We remained in this city some days.
And on the Sabbath day we went outside the gate to the riverside, where we supposed there was a place of prayer, and we sat down and spoke to the women who had come together.
One who heard us was a woman named Lydia, from the city of Thyatira, a seller of purple goods, who was a worshiper of God.
The Lord opened her heart to pay attention to what was said by Paul.
And after she was baptized, and her household as well, she urged us, saying, “If you have judged me to be faithful to the Lord, come to my house and stay.”
And she prevailed upon us.”
In Philippi there did not appear to be enough men to form a quorum for a synagogue.
Women were not allowed to form that quorum.

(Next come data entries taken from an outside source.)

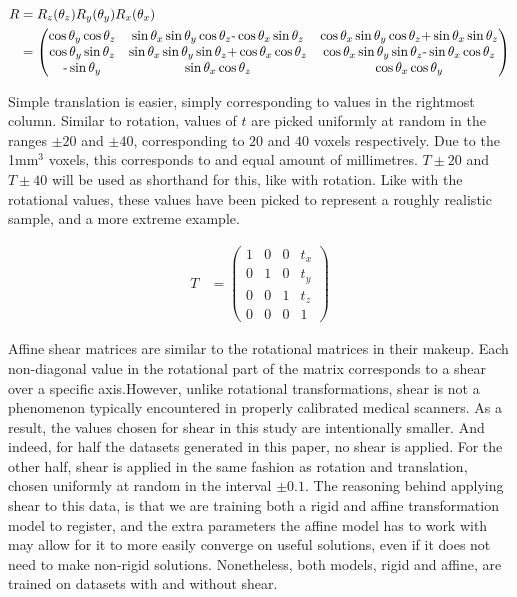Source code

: \begin{align}
  R &= R_z(\theta_z) R_y(\theta_y) R_x(\theta_x)\notag\\
  &=
  \begin{pmatrix}
    \cos\theta_y\cos\theta_z & \sin\theta_x\sin\theta_y\cos\theta_z \text{-} \cos\theta_x\sin\theta_z& \cos\theta_x\sin\theta_y\cos\theta_z \text{+} \sin\theta_x\sin\theta_z\\
    \cos\theta_y\sin\theta_z & \sin\theta_x\sin\theta_y\sin\theta_z \text{+} \cos\theta_x\cos\theta_z& \cos\theta_x\sin\theta_y\sin\theta_z \text{-} \sin\theta_x\cos\theta_z\\
    \text{-}\sin\theta_y & \sin\theta_x\cos\theta_z & \cos\theta_x\cos\theta_y
  \end{pmatrix}\label{eq:rot_matrix}
\end{align}

Simple translation is easier, simply corresponding to values in the rightmost column. Similar to rotation, values of $t$ are picked uniformly at random in the ranges $\pm20$ and $\pm40$, corresponding to $20$ and $40$ voxels respectively. Due to the 1mm$^3$ voxels, this corresponds to and equal amount of millimetres. $T\pm20$ and $T\pm40$ will be used as shorthand for this, like with rotation. Like with the rotational values, these values have been picked to represent a roughly realistic sample, and a more extreme example.

\begin{align*}
  T &=
  \begin{pmatrix}
    1 & 0 & 0 & t_x \\
    0 & 1 & 0 & t_y \\
    0 & 0 & 1 & t_z \\
    0 & 0 & 0 & 1
  \end{pmatrix}
\end{align*}

Affine shear matrices are similar to the rotational matrices in their makeup. Each non-diagonal value in the rotational part of the matrix corresponds to a shear over a specific axis.However, unlike rotational transformations, shear is not a phenomenon typically encountered in properly calibrated medical scanners. As a result, the values chosen for shear in this study are intentionally smaller. And indeed, for half the datasets generated in this paper, no shear is applied. For the other half, shear is applied in the same fashion as rotation and translation, chosen uniformly at random in the interval $\pm0.1$. The reasoning behind applying shear to this data, is that we are training both a rigid and affine transformation model to register, and the extra parameters the affine model has to work with may allow for it to more easily converge on useful solutions, even if it does not need to make non-rigid solutions. Nonetheless, both models, rigid and affine, are trained on datasets with and without shear.

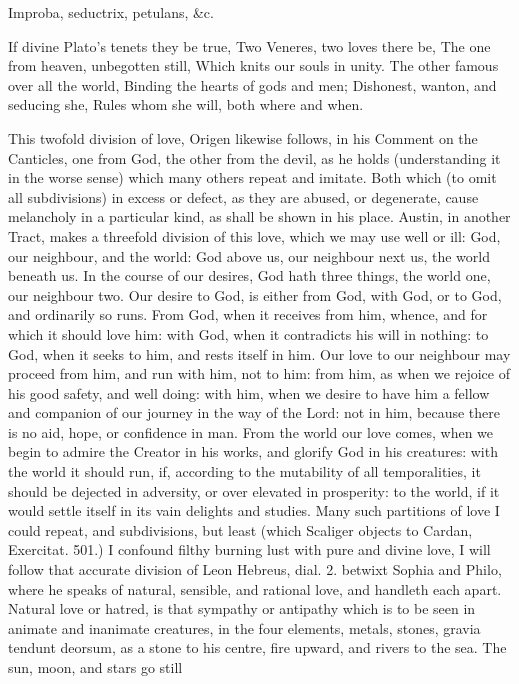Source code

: {Improba, seductrix, petulans, \&c.

If divine Plato's tenets they be true,
Two Veneres, two loves there be,
The one from heaven, unbegotten still,
Which knits our souls in unity.
The other famous over all the world,
Binding the hearts of gods and men;
Dishonest, wanton, and seducing she,
Rules whom she will, both where and when.

This twofold division of love, Origen likewise follows, in his Comment
on the Canticles, one from God, the other from the devil, as he holds
(understanding it in the worse sense) which many others repeat and
imitate. Both which (to omit all subdivisions) in excess or defect, as
they are abused, or degenerate, cause melancholy in a particular kind,
as shall be shown in his place. Austin, in another Tract, makes a
threefold division of this love, which we may use well or ill:
God, our neighbour, and the world: God above us, our neighbour
next us, the world beneath us. In the course of our desires, God hath
three things, the world one, our neighbour two. Our desire to God, is
either from God, with God, or to God, and ordinarily so runs. From God,
when it receives from him, whence, and for which it should love him:
with God, when it contradicts his will in nothing: to God, when it
seeks to him, and rests itself in him. Our love to our neighbour may
proceed from him, and run with him, not to him: from him, as when we
rejoice of his good safety, and well doing: with him, when we desire to
have him a fellow and companion of our journey in the way of the Lord:
not in him, because there is no aid, hope, or confidence in man. From
the world our love comes, when we begin to admire the Creator in his
works, and glorify God in his creatures: with the world it should run,
if, according to the mutability of all temporalities, it should be
dejected in adversity, or over elevated in prosperity: to the world, if
it would settle itself in its vain delights and studies. Many such
partitions of love I could repeat, and subdivisions, but least (which
Scaliger objects to Cardan, Exercitat. 501.) I confound filthy
burning lust with pure and divine love, I will follow that accurate
division of Leon Hebreus, dial. 2. betwixt Sophia and Philo, where he
speaks of natural, sensible, and rational love, and handleth each
apart. Natural love or hatred, is that sympathy or antipathy which is
to be seen in animate and inanimate creatures, in the four elements,
metals, stones, gravia tendunt deorsum, as a stone to his centre, fire
upward, and rivers to the sea. The sun, moon, and stars go still
}
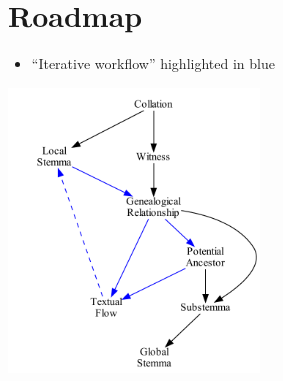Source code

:\documentclass[10pt]{beamer}
\begin{document}
	\section*{Roadmap}
	\begin{frame}
		\begin{itemize}
			\item ``Iterative workflow'' highlighted in blue
		\end{itemize}
		\begin{center}
			\includegraphics[width=0.5\textwidth]{../img/roadmap.pdf}
		\end{center}
	\end{frame}
\end{document}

The synagogue was always the first place Paul would go to spread the Gospel.
But they heard about a place outside the city that was a place of prayer.
When they get there what do they find?
Women.
These were devout women who believed in the God of Israel and met on the Sabbath for prayer.
Notice also, Paul and his fellow travelers did not ask them where they could find their husbands or who were the big shots in town.
No, they sat down and proclaimed the Gospel to the women.
One of them that accepted salvation and was baptized was a wealthy woman named Lydia.
According to Ben Witherington III, “Lydia (Person),” ed.
David Noel Freedman, The Anchor Yale Bible Dictionary (New York: Doubleday, 1992), 422–423.
“A devout Jew from Thyatira who was converted by Paul in the city of Philippi, as recorded in Acts 16:11–15.
Lydia was a worshiper of (the one true) God, i.e., she was a practicing Jew.
This may have been a lifelong commitment since there was a colony of Jews in Thyatira (Josephus Ant 12.119; Bruce 1951: 312–14).